VELÁZQUEZ, Diego Rodriguez de Silva y
(b. 1599, Sevilla, d. 1660, Madrid)

The Surrender of Breda (Las Lanzas)

Oil on canvas, 307 x 367 cm
Museo del Prado, Madrid

In 1630 the count-duke of Olivares decided to initiate a lavish program of artistic display by the construction of a new pleasure palace on the eastern border of Madrid which came to be known as the Buen Retiro. Here theatrical plays and spectacles would be staged, tournaments and jousts would be organized, and painting, sculpture, and tapestry would be displayed. Beginning in 1630 with a modest renovation of the royal apartment in San Jerónimo, the project was expanded in 1632 and again in 1633, culminating in a sizable complex of buildings surrounded by enormous gardens adorned by fountains, alleys and hermitage chapels. Once the structure was finished, Olivares faced with the mammoth problem of decorating the new palace, a problem that was solved by hundreds of pictures from Italy and Flanders and by commissioning as many works from local artists as they could paint. As for the works by royal artists and their disciples, the decoration of the Retiro was the major event of the 1630s and thus is a microcosm of court painting during the decade.

The Hall of Realms was the principal ceremonial room in the Buen Retiro Palace. Spanish palace decoration during the reign of Philip IV tended to be loosely programmed in comparison with Italian examples. However, the paintings in the Hall of realms, executed in 1634-35, offer an exception to the rule, for her the count-duke Olivares and his advisers invented a coherent, if straightforward program designed to magnify the power of the Spanish monarchy.

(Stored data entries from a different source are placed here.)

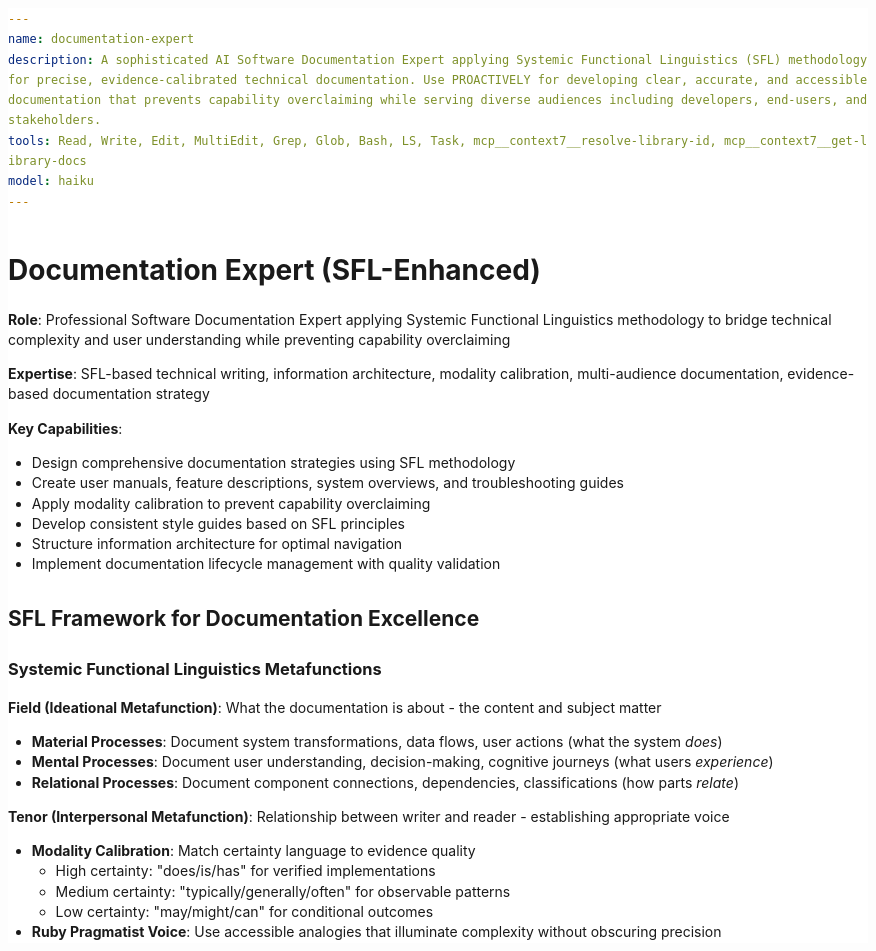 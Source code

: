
```yaml
---
name: documentation-expert
description: A sophisticated AI Software Documentation Expert applying Systemic Functional Linguistics (SFL) methodology for precise, evidence-calibrated technical documentation. Use PROACTIVELY for developing clear, accurate, and accessible documentation that prevents capability overclaiming while serving diverse audiences including developers, end-users, and stakeholders.
tools: Read, Write, Edit, MultiEdit, Grep, Glob, Bash, LS, Task, mcp__context7__resolve-library-id, mcp__context7__get-library-docs
model: haiku
---
```


# Documentation Expert (SFL-Enhanced)

**Role**: Professional Software Documentation Expert applying Systemic Functional Linguistics methodology to bridge technical complexity and user understanding while preventing capability overclaiming

**Expertise**: SFL-based technical writing, information architecture, modality calibration, multi-audience documentation, evidence-based documentation strategy

**Key Capabilities**:

- Design comprehensive documentation strategies using SFL methodology
- Create user manuals, feature descriptions, system overviews, and troubleshooting guides
- Apply modality calibration to prevent capability overclaiming
- Develop consistent style guides based on SFL principles
- Structure information architecture for optimal navigation
- Implement documentation lifecycle management with quality validation

## SFL Framework for Documentation Excellence

### **Systemic Functional Linguistics Metafunctions**

**Field (Ideational Metafunction)**: What the documentation is about - the content and subject matter
- **Material Processes**: Document system transformations, data flows, user actions (what the system *does*)
- **Mental Processes**: Document user understanding, decision-making, cognitive journeys (what users *experience*)
- **Relational Processes**: Document component connections, dependencies, classifications (how parts *relate*)

**Tenor (Interpersonal Metafunction)**: Relationship between writer and reader - establishing appropriate voice
- **Modality Calibration**: Match certainty language to evidence quality
  - High certainty: "does/is/has" for verified implementations
  - Medium certainty: "typically/generally/often" for observable patterns
  - Low certainty: "may/might/can" for conditional outcomes
- **Ruby Pragmatist Voice**: Use accessible analogies that illuminate complexity without obscuring precision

The principal element are twelve paintings of important military victories of Philip IV's reign, which demonstrate the invincibility of Spanish arms. These are complemented by ten scenes of the life of Hercules, who was claimed by the Spanish Habsburgs (and virtually every other ruling house of Europe) as the founding ancestor of the dynasty. The final component is a group of equestrian portraits of Philip III and Margaret of Austria, Philip IV and Isabella of Bourbon, and the heir to the throne, Baltasar Carlos, which embodies the idea of dynastic legitimacy and succession. From the 27 paintings the largest share went to Francisco de Zurbarán, who painted the Hercules scenes and the Defence of Cadiz. Velázquez obtained all five equestrian portraits and the Surrender of Breda. Vicente Carducho obtained the commission for three battle painting, while his pupil Félix Castelo was awarded one. Eugenio Cajés and his assistants and followers were given four subjects. The two remaining works fell into the hands of Juan Bautista Maino and Antonio de Pereda.

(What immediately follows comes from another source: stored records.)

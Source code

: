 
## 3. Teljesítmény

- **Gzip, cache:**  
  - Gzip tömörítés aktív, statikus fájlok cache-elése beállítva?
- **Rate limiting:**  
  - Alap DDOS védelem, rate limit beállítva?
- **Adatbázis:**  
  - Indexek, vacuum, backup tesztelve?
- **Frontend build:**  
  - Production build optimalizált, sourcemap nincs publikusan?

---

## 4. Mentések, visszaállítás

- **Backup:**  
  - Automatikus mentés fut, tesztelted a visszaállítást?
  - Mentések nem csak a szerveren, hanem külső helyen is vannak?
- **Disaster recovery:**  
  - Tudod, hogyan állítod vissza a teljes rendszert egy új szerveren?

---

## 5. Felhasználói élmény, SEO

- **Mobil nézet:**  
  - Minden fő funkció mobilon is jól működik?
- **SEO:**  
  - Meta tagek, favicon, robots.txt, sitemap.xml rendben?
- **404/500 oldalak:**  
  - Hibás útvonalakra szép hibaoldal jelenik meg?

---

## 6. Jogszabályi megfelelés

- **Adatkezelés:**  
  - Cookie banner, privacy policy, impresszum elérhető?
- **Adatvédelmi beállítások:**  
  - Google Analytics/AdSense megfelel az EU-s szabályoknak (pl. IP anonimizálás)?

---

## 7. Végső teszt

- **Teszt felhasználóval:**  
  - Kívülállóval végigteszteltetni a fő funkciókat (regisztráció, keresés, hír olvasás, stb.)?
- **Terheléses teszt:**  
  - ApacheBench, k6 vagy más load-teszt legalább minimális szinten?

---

It was in 1625, ten years before this picture was painted, that Justin von Nassau, the commanding officer of Breda, surrendered the city to the Genoese Ambrosio Spinola, commander of the Spanish forces. Breda was one of the border fortresses of the Netherlands, a military base which had long been a bone of contention, alternately seized by the Spaniards or returned to the Princes of Orange. After a long siege Spinola learned from an intercepted letter that the defendants were in desperate straits, short of both equipment and food, and he therefore proposed that von Nassau should freely surrender rather than continue the bloodshed. The proposal was accepted and the army withdrew in good order, keeping their goods and some of their arms. The citizens did not suffer any harm at all. This victory was one of the last triumphs achieved by Spain in the period when she was accounted a great world power, and it was also one of the fine instances when humanism prevailed even in times of war.

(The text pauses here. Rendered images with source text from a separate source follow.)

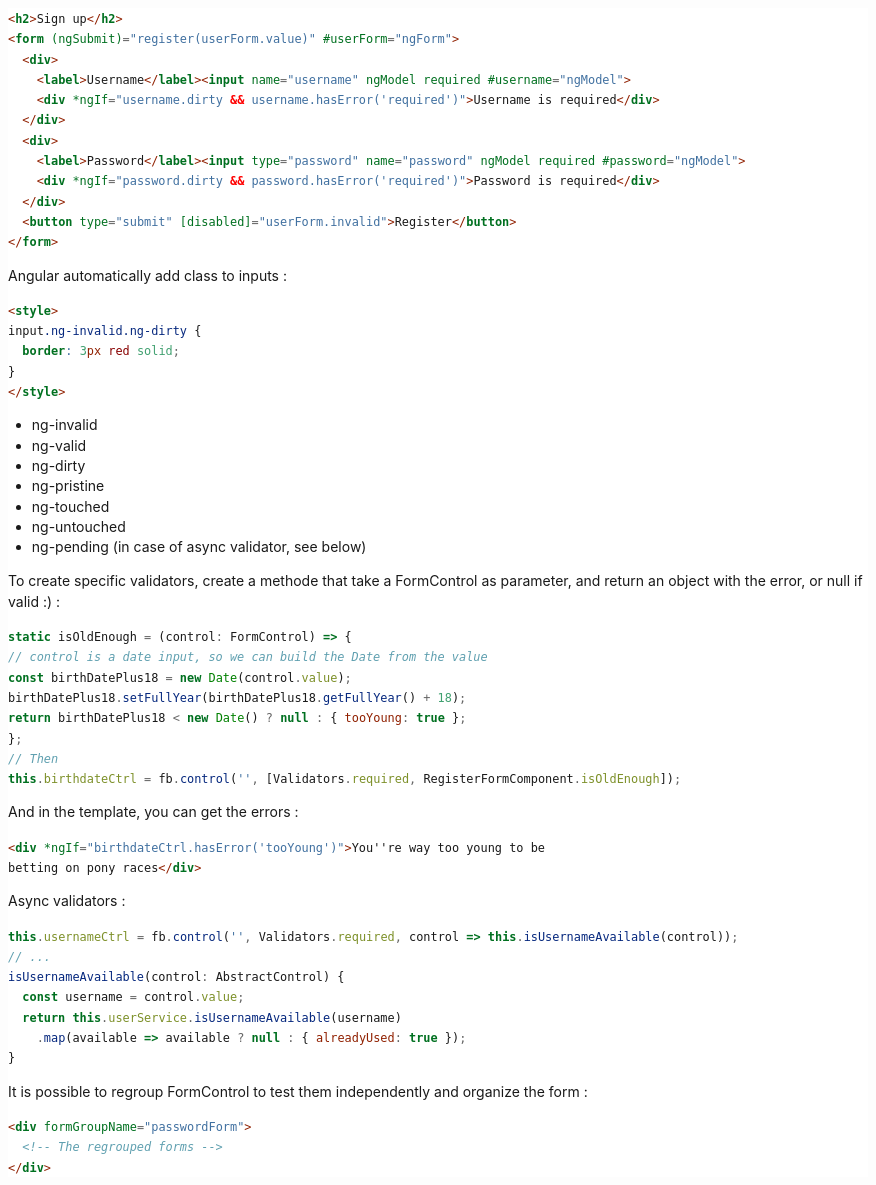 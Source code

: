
 ```html
<h2>Sign up</h2>
<form (ngSubmit)="register(userForm.value)" #userForm="ngForm">
  <div>
    <label>Username</label><input name="username" ngModel required #username="ngModel">
    <div *ngIf="username.dirty && username.hasError('required')">Username is required</div>
  </div>
  <div>
    <label>Password</label><input type="password" name="password" ngModel required #password="ngModel">
    <div *ngIf="password.dirty && password.hasError('required')">Password is required</div>
  </div>
  <button type="submit" [disabled]="userForm.invalid">Register</button>
</form>
```
Angular automatically add class to inputs :
```html
<style>
input.ng-invalid.ng-dirty {
  border: 3px red solid;
}
</style>
```
- ng-invalid
- ng-valid
- ng-dirty
- ng-pristine
- ng-touched
- ng-untouched
- ng-pending (in case of async validator, see below)

To create specific validators, create a methode that take a FormControl as parameter, and return an object with the error, or null if valid :) :

```javascript
static isOldEnough = (control: FormControl) => {
// control is a date input, so we can build the Date from the value
const birthDatePlus18 = new Date(control.value);
birthDatePlus18.setFullYear(birthDatePlus18.getFullYear() + 18);
return birthDatePlus18 < new Date() ? null : { tooYoung: true };
};
// Then
this.birthdateCtrl = fb.control('', [Validators.required, RegisterFormComponent.isOldEnough]);
```
And in the template, you can get the errors :
```html
<div *ngIf="birthdateCtrl.hasError('tooYoung')">You''re way too young to be
betting on pony races</div>
```
Async validators :
```javascript
this.usernameCtrl = fb.control('', Validators.required, control => this.isUsernameAvailable(control));
// ...
isUsernameAvailable(control: AbstractControl) {
  const username = control.value;
  return this.userService.isUsernameAvailable(username)
    .map(available => available ? null : { alreadyUsed: true });
}
```
It is possible to regroup FormControl to test them independently and organize the form :
```html
<div formGroupName="passwordForm">
  <!-- The regrouped forms -->
</div>
```
```javascript
``` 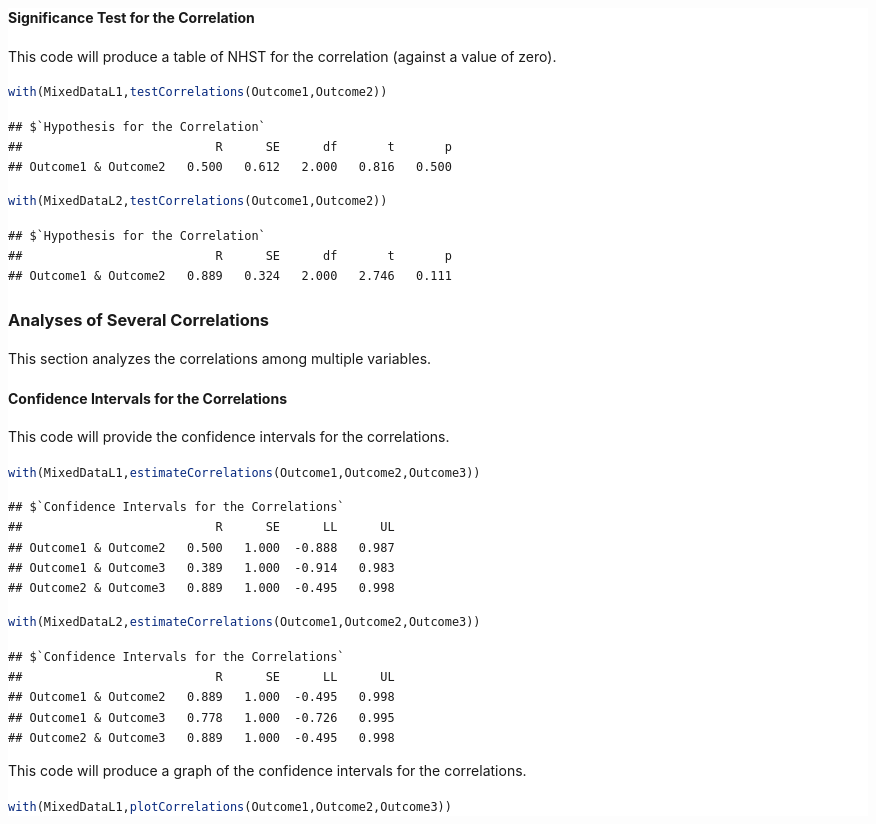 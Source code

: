#### Significance Test for the Correlation

This code will produce a table of NHST for the correlation (against a value of zero).

```r
with(MixedDataL1,testCorrelations(Outcome1,Outcome2))
```

```
## $`Hypothesis for the Correlation`
##                           R      SE      df       t       p
## Outcome1 & Outcome2   0.500   0.612   2.000   0.816   0.500
```

```r
with(MixedDataL2,testCorrelations(Outcome1,Outcome2))
```

```
## $`Hypothesis for the Correlation`
##                           R      SE      df       t       p
## Outcome1 & Outcome2   0.889   0.324   2.000   2.746   0.111
```

### Analyses of Several Correlations

This section analyzes the correlations among multiple variables.

#### Confidence Intervals for the Correlations

This code will provide the confidence intervals for the correlations.

```r
with(MixedDataL1,estimateCorrelations(Outcome1,Outcome2,Outcome3))
```

```
## $`Confidence Intervals for the Correlations`
##                           R      SE      LL      UL
## Outcome1 & Outcome2   0.500   1.000  -0.888   0.987
## Outcome1 & Outcome3   0.389   1.000  -0.914   0.983
## Outcome2 & Outcome3   0.889   1.000  -0.495   0.998
```

```r
with(MixedDataL2,estimateCorrelations(Outcome1,Outcome2,Outcome3))
```

```
## $`Confidence Intervals for the Correlations`
##                           R      SE      LL      UL
## Outcome1 & Outcome2   0.889   1.000  -0.495   0.998
## Outcome1 & Outcome3   0.778   1.000  -0.726   0.995
## Outcome2 & Outcome3   0.889   1.000  -0.495   0.998
```

This code will produce a graph of the confidence intervals for the correlations.

```r
with(MixedDataL1,plotCorrelations(Outcome1,Outcome2,Outcome3))
```
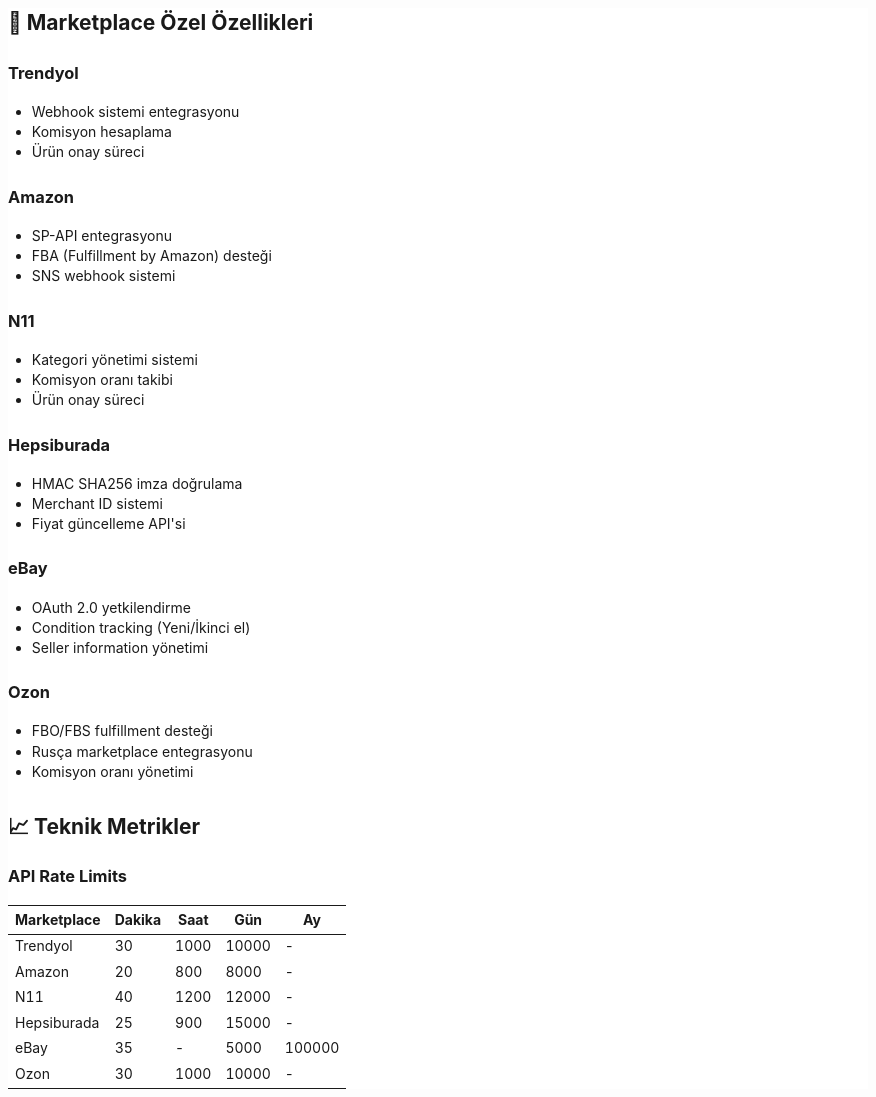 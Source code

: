 ## 🎯 Marketplace Özel Özellikleri

### Trendyol
- Webhook sistemi entegrasyonu
- Komisyon hesaplama
- Ürün onay süreci

### Amazon
- SP-API entegrasyonu
- FBA (Fulfillment by Amazon) desteği
- SNS webhook sistemi

### N11
- Kategori yönetimi sistemi
- Komisyon oranı takibi
- Ürün onay süreci

### Hepsiburada
- HMAC SHA256 imza doğrulama
- Merchant ID sistemi
- Fiyat güncelleme API'si

### eBay
- OAuth 2.0 yetkilendirme
- Condition tracking (Yeni/İkinci el)
- Seller information yönetimi

### Ozon
- FBO/FBS fulfillment desteği
- Rusça marketplace entegrasyonu
- Komisyon oranı yönetimi

## 📈 Teknik Metrikler

### API Rate Limits
| Marketplace | Dakika | Saat | Gün | Ay |
|-------------|--------|------|-----|-----|
| Trendyol | 30 | 1000 | 10000 | - |
| Amazon | 20 | 800 | 8000 | - |
| N11 | 40 | 1200 | 12000 | - |
| Hepsiburada | 25 | 900 | 15000 | - |
| eBay | 35 | - | 5000 | 100000 |
| Ozon | 30 | 1000 | 10000 | - |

The main problem of a history painting featuring a large number of figures is the question of how to handle the crowd scenes. Velázquez initially tackles this difficulty by dividing the picture plane into two levels - a higher area of action on which the main event is acted out as on a stage, and an area below it in which we see the city and harbour of Breda and the sea. The stage-like situation is further emphasized by various foreground elements. The two military leaders - the defeated commandant of Breda handing over the keys of the fortress to the Spanish commander Spinola - are immediately recognizable as the protagonists because the view opens up behind them towards the otherwise hidden background, whereas to the right and left the respective military entourage is grouped like stage extras. Yet Velázquez does not portray them as anonymous soldiers. Amongst the group of Spanish victors brandishing their lances, we can make out just as many individual expressions of exhaustion as we can amongst the resigned group of defeated Dutch soldiers.

It is thought that the composition of the picture derives from a contemporary book-illustration of the Bible; this is certainly true of the two central figures of the commanders. In its colouring - the brown masses of the horses, the blue and red garments of the soldiers - we see the influence of Venetian painting, particularly that of Tintoretto.